The organizers behind the upcoming WE Rock Summit, happening here in Chattanooga August 5-8, want to make sure this does not happen to more graduates seeking to become web designers and developers. Their immediate goal: creating and introducing “standards-based web education.”
According to Leslie Jensen-Inman, assistant professor of art, design and technology at UTC, and a charter member of conference organizers Open Web Education Alliance, far too many educational institutions in the US and abroad are training students using outdated methodology. What that means, she says, is that although big employers such as Yahoo! might be willing to re-train a prospective employee, many smaller companies “are hiring the geek in the basement, who may have been a philosophy or theatre major but knows how to create what they need.”
At the summit, a group of internationally based collaborators will be working to create standards for web education. Ultimately, the group hopes to draft a white paper containing specific recommendations for ways in which colleges and universities can create courses that better prepare students for the workplace. The plan is to introduce the white paper at 2010’s South by Southwest in Austin.
In the meantime, Jensen-Inman points proudly to the role UTC is playing in the formation of standards. “We are a state-funded institution, but we are trend-setting in a way many private institutions are not,” she says. She notes that her own three-year position, funded by the Lyndhurst and Benwood foundations, was created from the perceived need to take leadership in this area—and UTC has.
In addition, although funding for the summit was only secured in June, nearly 30 local sponsors have come on board to support it, she says.
A panel discussion of web education’s past, present and future will take place at 5:30, August 6, at the Hunter Museum, followed by a reception. The panel will be moderated by John Allsopp, of Web Directions in Australia, and panel members include Adobe’s Scott Fergette, Yahoo!’s Nick Fogler, MailChimp’s Aaron Walter, and Jensen-Inman. Admission is free, but reservations are recommended, which you can make by going to www.webeducationrocks.com
Chattanooga Stand Reaches A Monumental Milestone
Chattanooga Stand is a community visioning effort with a very straightforward goal: ask 25,000 people what they want for the future of the Chattanooga region through a four-question survey. This past Saturday, Stand reached a monumental milestone with the collection of its 12,500th survey.

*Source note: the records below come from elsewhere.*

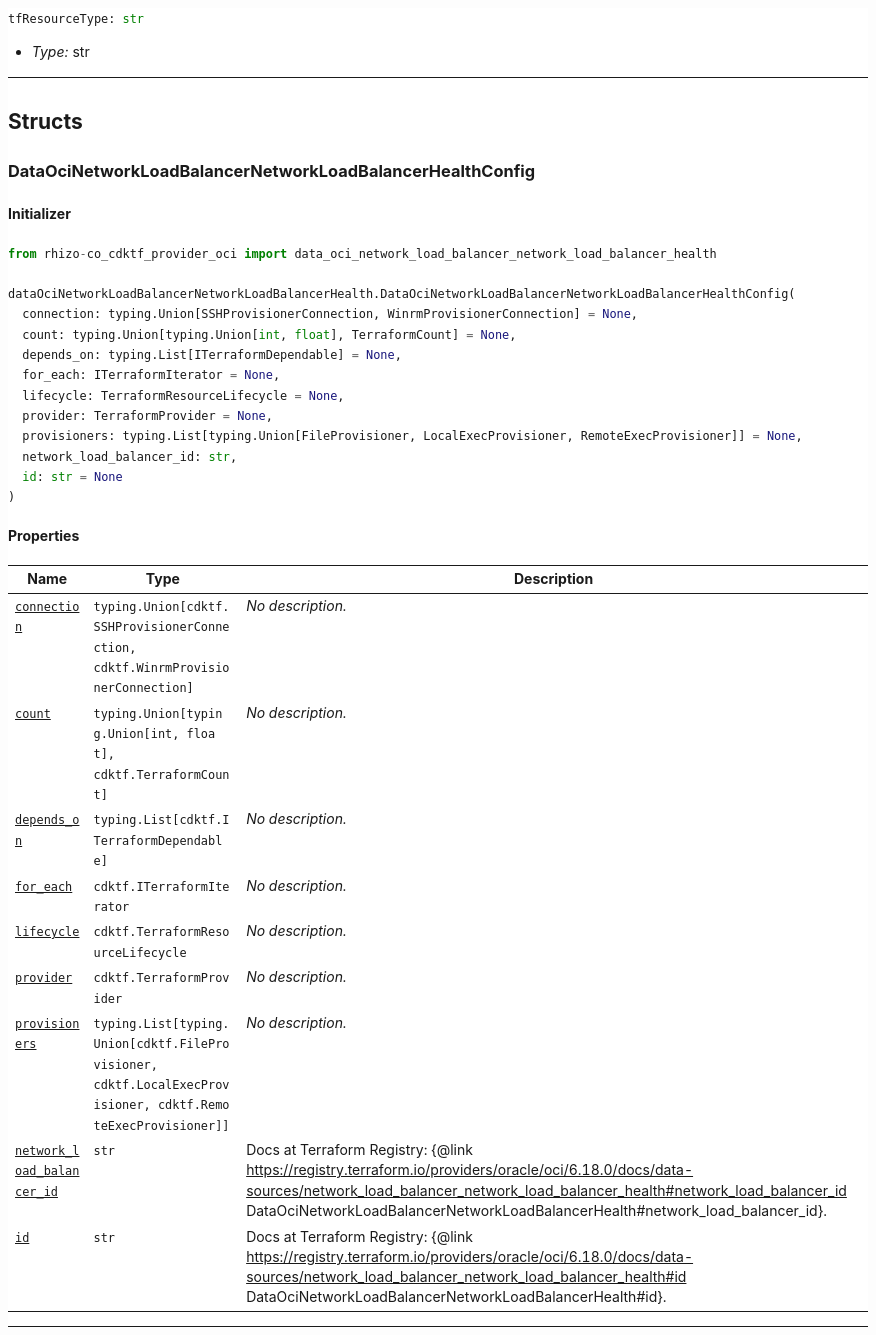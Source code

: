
 ```python
tfResourceType: str
```

- *Type:* str

---

## Structs <a name="Structs" id="Structs"></a>

### DataOciNetworkLoadBalancerNetworkLoadBalancerHealthConfig <a name="DataOciNetworkLoadBalancerNetworkLoadBalancerHealthConfig" id="rhizo-co-terraform-provider-oci.dataOciNetworkLoadBalancerNetworkLoadBalancerHealth.DataOciNetworkLoadBalancerNetworkLoadBalancerHealthConfig"></a>

#### Initializer <a name="Initializer" id="rhizo-co-terraform-provider-oci.dataOciNetworkLoadBalancerNetworkLoadBalancerHealth.DataOciNetworkLoadBalancerNetworkLoadBalancerHealthConfig.Initializer"></a>

```python
from rhizo-co_cdktf_provider_oci import data_oci_network_load_balancer_network_load_balancer_health

dataOciNetworkLoadBalancerNetworkLoadBalancerHealth.DataOciNetworkLoadBalancerNetworkLoadBalancerHealthConfig(
  connection: typing.Union[SSHProvisionerConnection, WinrmProvisionerConnection] = None,
  count: typing.Union[typing.Union[int, float], TerraformCount] = None,
  depends_on: typing.List[ITerraformDependable] = None,
  for_each: ITerraformIterator = None,
  lifecycle: TerraformResourceLifecycle = None,
  provider: TerraformProvider = None,
  provisioners: typing.List[typing.Union[FileProvisioner, LocalExecProvisioner, RemoteExecProvisioner]] = None,
  network_load_balancer_id: str,
  id: str = None
)
```

#### Properties <a name="Properties" id="Properties"></a>

| **Name** | **Type** | **Description** |
| --- | --- | --- |
| <code><a href="#rhizo-co-terraform-provider-oci.dataOciNetworkLoadBalancerNetworkLoadBalancerHealth.DataOciNetworkLoadBalancerNetworkLoadBalancerHealthConfig.property.connection">connection</a></code> | <code>typing.Union[cdktf.SSHProvisionerConnection, cdktf.WinrmProvisionerConnection]</code> | *No description.* |
| <code><a href="#rhizo-co-terraform-provider-oci.dataOciNetworkLoadBalancerNetworkLoadBalancerHealth.DataOciNetworkLoadBalancerNetworkLoadBalancerHealthConfig.property.count">count</a></code> | <code>typing.Union[typing.Union[int, float], cdktf.TerraformCount]</code> | *No description.* |
| <code><a href="#rhizo-co-terraform-provider-oci.dataOciNetworkLoadBalancerNetworkLoadBalancerHealth.DataOciNetworkLoadBalancerNetworkLoadBalancerHealthConfig.property.dependsOn">depends_on</a></code> | <code>typing.List[cdktf.ITerraformDependable]</code> | *No description.* |
| <code><a href="#rhizo-co-terraform-provider-oci.dataOciNetworkLoadBalancerNetworkLoadBalancerHealth.DataOciNetworkLoadBalancerNetworkLoadBalancerHealthConfig.property.forEach">for_each</a></code> | <code>cdktf.ITerraformIterator</code> | *No description.* |
| <code><a href="#rhizo-co-terraform-provider-oci.dataOciNetworkLoadBalancerNetworkLoadBalancerHealth.DataOciNetworkLoadBalancerNetworkLoadBalancerHealthConfig.property.lifecycle">lifecycle</a></code> | <code>cdktf.TerraformResourceLifecycle</code> | *No description.* |
| <code><a href="#rhizo-co-terraform-provider-oci.dataOciNetworkLoadBalancerNetworkLoadBalancerHealth.DataOciNetworkLoadBalancerNetworkLoadBalancerHealthConfig.property.provider">provider</a></code> | <code>cdktf.TerraformProvider</code> | *No description.* |
| <code><a href="#rhizo-co-terraform-provider-oci.dataOciNetworkLoadBalancerNetworkLoadBalancerHealth.DataOciNetworkLoadBalancerNetworkLoadBalancerHealthConfig.property.provisioners">provisioners</a></code> | <code>typing.List[typing.Union[cdktf.FileProvisioner, cdktf.LocalExecProvisioner, cdktf.RemoteExecProvisioner]]</code> | *No description.* |
| <code><a href="#rhizo-co-terraform-provider-oci.dataOciNetworkLoadBalancerNetworkLoadBalancerHealth.DataOciNetworkLoadBalancerNetworkLoadBalancerHealthConfig.property.networkLoadBalancerId">network_load_balancer_id</a></code> | <code>str</code> | Docs at Terraform Registry: {@link https://registry.terraform.io/providers/oracle/oci/6.18.0/docs/data-sources/network_load_balancer_network_load_balancer_health#network_load_balancer_id DataOciNetworkLoadBalancerNetworkLoadBalancerHealth#network_load_balancer_id}. |
| <code><a href="#rhizo-co-terraform-provider-oci.dataOciNetworkLoadBalancerNetworkLoadBalancerHealth.DataOciNetworkLoadBalancerNetworkLoadBalancerHealthConfig.property.id">id</a></code> | <code>str</code> | Docs at Terraform Registry: {@link https://registry.terraform.io/providers/oracle/oci/6.18.0/docs/data-sources/network_load_balancer_network_load_balancer_health#id DataOciNetworkLoadBalancerNetworkLoadBalancerHealth#id}. |

---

If momentum was slow to build during the two months following the campaign’s May 3 launch, Stand has surely found its stride during the month of July. For the past three weeks, staff and volunteers have averaged more than 1,600 survey responses per week.

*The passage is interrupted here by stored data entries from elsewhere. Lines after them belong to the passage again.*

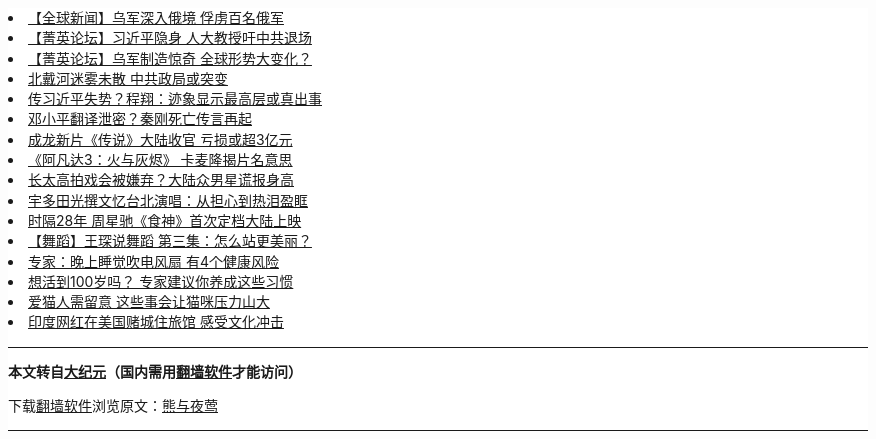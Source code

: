 <li><a href="https://github.com/1992513/djy/blob/master/gb/24/8/14/n14311276.md#1">【全球新闻】乌军深入俄境 俘虏百名俄军</a></li>
<li><a href="https://github.com/1992513/djy/blob/master/gb/24/8/15/n14311843.md#1">【菁英论坛】习近平隐身 人大教授吁中共退场</a></li>
<li><a href="https://github.com/1992513/djy/blob/master/gb/24/8/14/n14311178.md#1">【菁英论坛】乌军制造惊奇 全球形势大变化？</a></li>
<li><a href="https://github.com/1992513/djy/blob/master/gb/24/8/14/n14311091.md#1">北戴河迷雾未散 中共政局或突变</a></li>
<li><a href="https://github.com/1992513/djy/blob/master/gb/24/8/14/n14310695.md#1">传习近平失势？程翔：迹象显示最高层或真出事</a></li>
<li><a href="https://github.com/1992513/djy/blob/master/gb/24/8/14/n14310735.md#1">邓小平翻译泄密？秦刚死亡传言再起</a></li>
<li><a href="https://github.com/1992513/djy/blob/master/gb/24/8/15/n14311374.md#1">成龙新片《传说》大陆收官 亏损或超3亿元</a></li>
<li><a href="https://github.com/1992513/djy/blob/master/gb/24/8/13/n14310306.md#1">《阿凡达3：火与灰烬》 卡麦隆揭片名意思</a></li>
<li><a href="https://github.com/1992513/djy/blob/master/gb/24/8/12/n14310039.md#1">长太高拍戏会被嫌弃？大陆众男星谎报身高</a></li>
<li><a href="https://github.com/1992513/djy/blob/master/gb/24/8/14/n14310846.md#1">宇多田光撰文忆台北演唱：从担心到热泪盈眶</a></li>
<li><a href="https://github.com/1992513/djy/blob/master/gb/24/8/13/n14310616.md#1">时隔28年 周星驰《食神》首次定档大陆上映</a></li>
<li><a href="https://github.com/1992513/djy/blob/master/gb/22/6/29/n13770092.md#1">【舞蹈】王琛说舞蹈 第三集：怎么站更美丽？</a></li>
<li><a href="https://github.com/1992513/djy/blob/master/gb/24/8/13/n14310349.md#1">专家：晚上睡觉吹电风扇 有4个健康风险</a></li>
<li><a href="https://github.com/1992513/djy/blob/master/gb/24/8/14/n14311016.md#1">想活到100岁吗？ 专家建议你养成这些习惯</a></li>
<li><a href="https://github.com/1992513/djy/blob/master/gb/24/8/11/n14308917.md#1">爱猫人需留意 这些事会让猫咪压力山大</a></li>
<li><a href="https://github.com/1992513/djy/blob/master/gb/24/8/15/n14311699.md#1">印度网红在美国赌城住旅馆 感受文化冲击</a></li>
<hr>
<strong>本文转自<a href="https://www.epochtimes.com">大纪元</a>（国内需用<a href="https://github.com/1992513/www/blob/master/README.md#8">翻墙软件</a>才能访问）</strong><p>下载<a href="https://github.com/1992513/www/blob/master/README.md#8">翻墙软件</a>浏览原文：<a href="https://www.epochtimes.com/gb/18/12/21/n10924487.htm">熊与夜莺</a></p><hr>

Stand’s strategy is to find people where they are gathered, start conversations, and create the time and space for them to respond to the survey. Stand’s presence at large-scale public events, neighborhood gatherings, churches, and businesses draws valuable input from residents across the region.
During the coming weeks, Stand will surge toward its initial goal of 25,000 responses from people in all walks of life. Upon reaching 19,000 responses, Chattanooga will succeed Calgary, Alberta, Canada as home of the world’s largest survey-based community visioning effort.
Upcoming events at which Stand will have a presence include Nightfall, Riverfront Nights, Chattanooga Parent magazine’s Back to School Boogie, National Night Out, and neighborhood parties sponsored by local councilmen Manuel Rico and Andraé McGary.